For Coinbase, Monero (XMR) isn’t in the cards for now. The baby of Bitcoin, Monero is a privacy coin. Born of mystery, Monero was a fork of Bitcoin and can be bought, sold, and traded almost completely anonymously. For Coinbase, Monero would expose it to too much liability to include in its exchange.
Public & Private
While Bitcoin is also a privacy coin, any exchange unwilling to include Bitcoin in its roster would be signing its own death certificate. Supporting the world’s most popular and the first cryptocoin, Bitcoin, is mandatory.
For Coinbase, Monero is too risky. Monero is more private and anonymous. Bitcoin and Coinbase have a constant fear that some ransomware pirate will hold a hospital’s entire computer network for ransom. So then, after demanding a huge Monero payment, Coinbase fears they will be held responsible in some way for the piracy.

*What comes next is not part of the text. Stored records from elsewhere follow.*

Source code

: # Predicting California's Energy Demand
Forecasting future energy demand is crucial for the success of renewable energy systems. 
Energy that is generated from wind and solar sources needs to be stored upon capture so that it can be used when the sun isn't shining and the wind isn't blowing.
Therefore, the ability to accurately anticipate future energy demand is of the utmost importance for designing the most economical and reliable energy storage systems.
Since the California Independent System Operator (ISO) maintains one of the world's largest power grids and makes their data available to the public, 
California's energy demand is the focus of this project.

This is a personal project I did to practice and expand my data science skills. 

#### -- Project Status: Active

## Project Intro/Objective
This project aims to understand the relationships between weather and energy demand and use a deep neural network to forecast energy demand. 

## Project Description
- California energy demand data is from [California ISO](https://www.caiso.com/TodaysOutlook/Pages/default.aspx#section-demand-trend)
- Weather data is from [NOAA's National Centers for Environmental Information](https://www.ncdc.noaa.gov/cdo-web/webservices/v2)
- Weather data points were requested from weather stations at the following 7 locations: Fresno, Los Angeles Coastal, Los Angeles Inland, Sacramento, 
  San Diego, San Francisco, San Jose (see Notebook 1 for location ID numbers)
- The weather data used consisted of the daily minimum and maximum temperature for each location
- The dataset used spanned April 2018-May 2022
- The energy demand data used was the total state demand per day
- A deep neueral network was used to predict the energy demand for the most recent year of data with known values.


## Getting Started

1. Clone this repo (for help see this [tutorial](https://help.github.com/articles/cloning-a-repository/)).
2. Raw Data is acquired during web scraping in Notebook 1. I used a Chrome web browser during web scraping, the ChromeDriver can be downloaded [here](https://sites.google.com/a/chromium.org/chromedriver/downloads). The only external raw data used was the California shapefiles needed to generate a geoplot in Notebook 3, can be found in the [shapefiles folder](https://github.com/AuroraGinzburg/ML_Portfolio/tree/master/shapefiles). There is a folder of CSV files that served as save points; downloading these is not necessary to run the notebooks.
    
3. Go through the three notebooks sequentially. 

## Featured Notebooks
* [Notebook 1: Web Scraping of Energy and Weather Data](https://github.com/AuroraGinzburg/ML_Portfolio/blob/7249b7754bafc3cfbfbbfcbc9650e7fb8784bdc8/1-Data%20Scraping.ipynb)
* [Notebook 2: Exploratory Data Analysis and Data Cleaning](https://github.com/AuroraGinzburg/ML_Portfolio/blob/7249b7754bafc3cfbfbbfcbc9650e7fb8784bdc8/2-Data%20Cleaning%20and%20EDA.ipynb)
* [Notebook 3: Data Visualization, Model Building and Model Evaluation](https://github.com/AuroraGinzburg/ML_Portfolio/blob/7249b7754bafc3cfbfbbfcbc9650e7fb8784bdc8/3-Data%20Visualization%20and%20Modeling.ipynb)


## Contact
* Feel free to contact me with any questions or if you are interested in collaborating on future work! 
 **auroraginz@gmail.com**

Buying, Selling, & Trading
The buying, selling, and trading of Monero coins can’t be tracked or traced. Coinbase doesn’t want to be associated with perfect crimes against essential services such as hospitals or electrical plants, for example. Even though Coinbase doesn’t support Monero, you can add XMR to your Coinbase Watchlist and keep track of Monero news. Even without Coinbase, Monero is the 16th-largest cryptocurrency and Binance and Kraken do list it.

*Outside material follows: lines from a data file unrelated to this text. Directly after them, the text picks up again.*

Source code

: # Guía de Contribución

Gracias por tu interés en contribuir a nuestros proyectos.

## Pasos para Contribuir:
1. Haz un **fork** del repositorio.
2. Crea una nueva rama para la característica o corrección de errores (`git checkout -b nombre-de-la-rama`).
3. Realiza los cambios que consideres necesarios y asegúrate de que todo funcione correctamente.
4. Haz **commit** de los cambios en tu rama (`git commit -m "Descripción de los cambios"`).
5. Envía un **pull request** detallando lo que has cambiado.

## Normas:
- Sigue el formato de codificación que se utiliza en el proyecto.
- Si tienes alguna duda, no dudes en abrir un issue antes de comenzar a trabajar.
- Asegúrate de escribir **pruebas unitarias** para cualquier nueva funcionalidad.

Coinbase CEO, Brian Armstrong, currently runs the most popular Crypto exchange. He works hard at placating regulators and making sure Coinbase is compliant with national, state, and local laws. But, US regulators are uncomfortable with Monero. Thus, executives at Coinbase did an internal risk assessment after discussing Monero with regulators and decided that Monero is currently too risky.
Adding Privacy Coins
The only way that Coinbase would add Monero to its 50 cryptocurrency lineup is if Monero became more mainstream and popularly accepted. While the cryptocurrency of choice of the darknet, pirates, and ransomware kidnappers, criminals have extorted Monero from ransomware victims instead of Bitcoin.
What Pirates Want
When ransomware hackers demanded $7.5 million from Telecom Argentina, the demanded it be paid in XMR, Monero. Even if Coinbase listed Monero, they could delist it in short order like Bithumb and Huobi did the moment they were associated XMR being used for crime.
No Listings
The leverage that regulators and governments have over exchanges like Coinbase and their Monero listings are lawsuits. Being sued by regulators or other government agencies don’t only drain exchanges of their treasure but can also destroy the trust investors have for the exchange. In particular, big investors like banks, institutional investors, and even international conglomerates.
Bad Faith
Even worse, it could hurt the hard-earned good faith relationship that Coinbase has with regulators, especially US regulators. So, no matter how much short-term profit and benefit that Monero might offer exchanges, it doesn’t benefit their long term reputation. Coinbase is conventional. Monero is too risky.
In Conclusion
Coinbase has a long term vision that precludes adding potentially destructive privacy coins, which could be used to support terrorism, piracy, and crime. Not worth it to Coinbase, made very clear by Armstrong. Even with a legal team of eighty, it’s not worth the blowback. We live in the future, a future with less and less personal or corporate privacy.
Many think that not even Bitcoin is private enough (it’s not). In this climate of Big Brother and the panopticon, investors will always pursue privacy coins like XMR or zCash (ZEC). But these types of investors are surely not those who would be using Coinbase in the first place.